Two weeks into the new year, and the great turkey massacre of December 22 already seems a dim and distant memory. We were surprised at how easily we said goodbye to a live turkey, and hello to the perfectly cooked one nestling beside the roast potatoes and pigs-in-blankets on our plates on Christmas Day.
I must admit it was delicious, probably the best turkey I’ve ever tasted. The Kelly bronze turkeys we (picture, top of page) had are renowned for their gamey taste and succulence, and didn’t disappoint.
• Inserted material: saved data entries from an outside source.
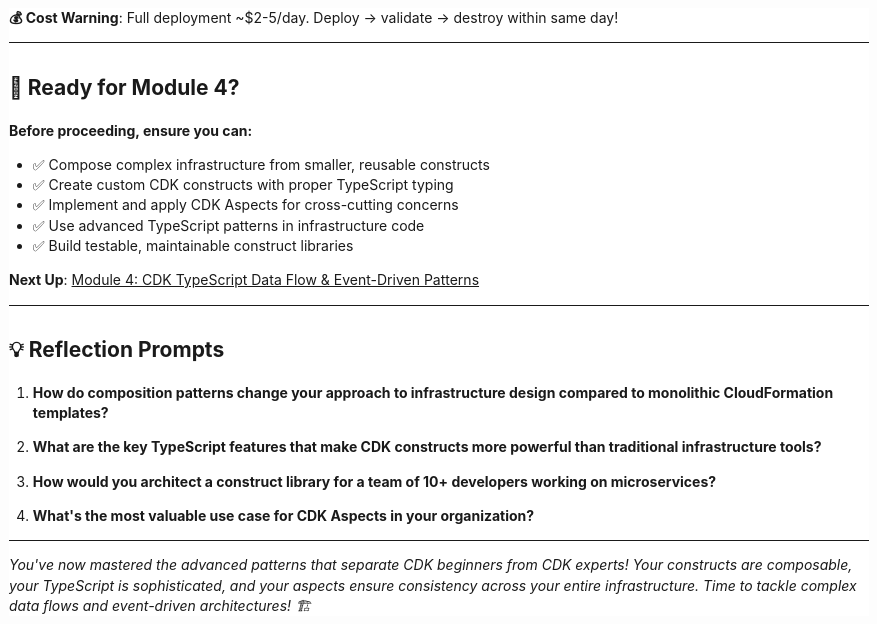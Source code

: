 **💰 Cost Warning**: Full deployment ~$2-5/day. Deploy → validate → destroy within same day!

---

## 🚀 Ready for Module 4?

**Before proceeding, ensure you can:**
- ✅ Compose complex infrastructure from smaller, reusable constructs
- ✅ Create custom CDK constructs with proper TypeScript typing
- ✅ Implement and apply CDK Aspects for cross-cutting concerns
- ✅ Use advanced TypeScript patterns in infrastructure code
- ✅ Build testable, maintainable construct libraries

**Next Up**: [Module 4: CDK TypeScript Data Flow & Event-Driven Patterns](/learning-plans/cdk-typescript/module-4)

---

## 💡 Reflection Prompts

1. **How do composition patterns change your approach to infrastructure design compared to monolithic CloudFormation templates?**

2. **What are the key TypeScript features that make CDK constructs more powerful than traditional infrastructure tools?**

3. **How would you architect a construct library for a team of 10+ developers working on microservices?**

4. **What's the most valuable use case for CDK Aspects in your organization?**

---

*You've now mastered the advanced patterns that separate CDK beginners from CDK experts! Your constructs are composable, your TypeScript is sophisticated, and your aspects ensure consistency across your entire infrastructure. Time to tackle complex data flows and event-driven architectures! 🏗️*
The sad news (for the kids) was that the only turkey with a name (Lurch, the huge stag) who was supposed to be a keeper, had to make the trip to turkey heaven, and we kept the other stag, with no name. Poor Lurch was so big by Christmas that he picked up an injury and went off his legs. After the “he’s had a good life, he won’t get any better and this will be the kindest thing” speech to the kids, he was despatched to have a starring role in our Christmas Day feast.
And at a dressed weight of almost 25lb, he had more comebacks than Frank Sinatra. We finally said goodbye to him just before Hogmanay.
So – Happy New Year, happy new project. Pigs, to be precise. Two chunky weaners from Yearle Tamworths in Northumberland came last week, hitching a ride up with a very kind neighbour who was fetching his new batch of weaners. Scratch and Sniff, as they have been named, have taken up residence in our stone shed, usurping the turkeys who are currently in a palatial new shed from B&Q.
Until the ice thaws a little and we can manage to get the stakes for their fence into the ground, they are keeping cosy indoors. Their favourite pastime so far seems to be tipping over the water container and re-arranging their bedding.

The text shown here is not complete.